RAMALLAH, Cisjordânia — Os turistas sacam máquinas fotográficas e registram imagens sem parar. Olham para todos os lados, curiosos com o que veem. Mas o grupo de visitantes israelenses não está em Paris, Londres ou no Rio. Visita Ramallah, o coração político e econômico da Cisjordânia, ponto nevrálgico da vida palestina na região. Depois de mais de uma década de separação completa, civis israelenses começam a se aventurar pelas cidades palestinas, curiosos para ver de perto o que só conhecem pelo noticiário da TV. Levados por ONGs e guias turísticos locais, eles veem, do outro lado dos postos de controle e da barreira de muros e cercas, como é a vida no território ocupado.
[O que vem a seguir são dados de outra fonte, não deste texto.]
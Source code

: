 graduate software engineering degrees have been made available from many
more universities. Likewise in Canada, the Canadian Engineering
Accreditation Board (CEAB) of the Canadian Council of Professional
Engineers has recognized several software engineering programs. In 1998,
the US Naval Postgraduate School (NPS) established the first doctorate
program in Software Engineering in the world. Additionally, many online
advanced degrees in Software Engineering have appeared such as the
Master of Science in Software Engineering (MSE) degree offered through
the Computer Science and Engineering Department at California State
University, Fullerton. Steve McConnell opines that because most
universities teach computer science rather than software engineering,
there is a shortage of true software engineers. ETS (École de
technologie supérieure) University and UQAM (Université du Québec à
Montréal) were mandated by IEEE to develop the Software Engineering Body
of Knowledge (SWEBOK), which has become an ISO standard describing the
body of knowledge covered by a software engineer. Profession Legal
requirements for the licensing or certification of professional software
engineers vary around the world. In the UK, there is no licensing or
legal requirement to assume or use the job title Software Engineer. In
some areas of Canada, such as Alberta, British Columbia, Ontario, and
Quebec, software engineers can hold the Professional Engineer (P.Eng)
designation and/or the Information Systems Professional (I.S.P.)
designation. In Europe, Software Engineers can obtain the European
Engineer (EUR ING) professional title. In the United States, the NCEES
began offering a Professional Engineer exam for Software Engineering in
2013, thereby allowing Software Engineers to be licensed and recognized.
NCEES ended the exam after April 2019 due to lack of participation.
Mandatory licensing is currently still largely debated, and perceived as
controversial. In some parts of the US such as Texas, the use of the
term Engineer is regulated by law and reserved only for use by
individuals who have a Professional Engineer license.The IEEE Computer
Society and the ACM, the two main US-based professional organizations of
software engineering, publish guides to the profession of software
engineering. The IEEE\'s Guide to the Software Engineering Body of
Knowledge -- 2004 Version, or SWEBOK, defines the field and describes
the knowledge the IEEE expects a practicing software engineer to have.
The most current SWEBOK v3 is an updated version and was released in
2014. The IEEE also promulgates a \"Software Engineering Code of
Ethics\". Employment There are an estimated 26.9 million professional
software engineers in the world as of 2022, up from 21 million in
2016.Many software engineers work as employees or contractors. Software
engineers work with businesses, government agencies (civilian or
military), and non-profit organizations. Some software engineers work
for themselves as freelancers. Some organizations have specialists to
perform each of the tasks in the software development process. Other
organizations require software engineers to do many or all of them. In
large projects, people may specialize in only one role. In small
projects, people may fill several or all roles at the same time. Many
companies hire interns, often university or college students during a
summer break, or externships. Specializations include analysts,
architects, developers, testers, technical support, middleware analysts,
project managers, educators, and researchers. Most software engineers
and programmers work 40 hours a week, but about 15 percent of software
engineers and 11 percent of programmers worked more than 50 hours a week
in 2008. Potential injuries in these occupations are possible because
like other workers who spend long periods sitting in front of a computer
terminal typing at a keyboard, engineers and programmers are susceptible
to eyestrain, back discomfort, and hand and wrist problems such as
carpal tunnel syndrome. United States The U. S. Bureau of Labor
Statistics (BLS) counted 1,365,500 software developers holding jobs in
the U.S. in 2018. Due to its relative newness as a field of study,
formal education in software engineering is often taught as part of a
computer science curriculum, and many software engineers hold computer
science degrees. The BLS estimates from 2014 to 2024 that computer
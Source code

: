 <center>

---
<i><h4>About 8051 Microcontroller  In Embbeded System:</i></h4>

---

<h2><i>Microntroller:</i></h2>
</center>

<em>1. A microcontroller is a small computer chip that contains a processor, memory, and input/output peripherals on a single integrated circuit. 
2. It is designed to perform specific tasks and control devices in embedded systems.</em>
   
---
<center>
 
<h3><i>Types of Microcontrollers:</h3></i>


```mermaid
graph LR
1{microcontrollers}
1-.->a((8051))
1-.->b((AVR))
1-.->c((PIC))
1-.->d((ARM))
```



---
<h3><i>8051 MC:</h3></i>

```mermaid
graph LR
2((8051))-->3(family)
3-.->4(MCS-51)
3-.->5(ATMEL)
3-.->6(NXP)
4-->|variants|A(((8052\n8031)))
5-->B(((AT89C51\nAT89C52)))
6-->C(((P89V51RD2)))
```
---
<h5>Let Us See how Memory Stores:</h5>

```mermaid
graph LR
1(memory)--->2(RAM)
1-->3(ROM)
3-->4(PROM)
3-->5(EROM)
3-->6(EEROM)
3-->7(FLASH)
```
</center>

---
— Queremos mostrar que a Palestina é um lugar normal, com lojas, restaurantes, casas, pessoas nas ruas. Que nem todos os palestinos são terroristas suicidas. Queremos mudar a percepção dos israelenses — diz o guia turístico palestino Hassan Jubran. — Alguns ficam chocados, outros surpresos. Mas todos aprendem algo.Ramallah fica a apenas 10km de Jerusalém, mas, para a maioria dos israelenses, é como se ficasse do outro lado do planeta. Desde 2000, uma lei proíbe civis de entrarem em partes da Cisjordânia controladas pela Autoridade Nacional Palestina, alegando que é perigoso. A legislação foi aprovada no começo da Segunda Intifada (2000-2005), quando militantes palestinos cometeram dezenas de atentados em Israel e o exército reagiu com violentos ataques aos territórios palestinos. Quase uma década após o fim da Intifada, com a situação bem mais calma, apesar de repetidos fracassos na busca de um acordo de paz entre os lados, ONGs de direitos humanos começam a promover viagens turísticas a cidades palestinas como Ramallah, Belém e Jericó.

Jubran, um ex-militante que ficou meses preso numa cadeia israelense aos 17 anos por jogar pedras contra veículos militares, lidera hoje a série de tours “Quebrando os Muros”, da ONG IPCRI (Israel-Palestina: Iniciativas regionais criativas). Outras instituições também promovem viagens semelhantes, como a ONG Quebrando o Silêncio, formada por ex-soldados israelenses que se tornaram pacifistas.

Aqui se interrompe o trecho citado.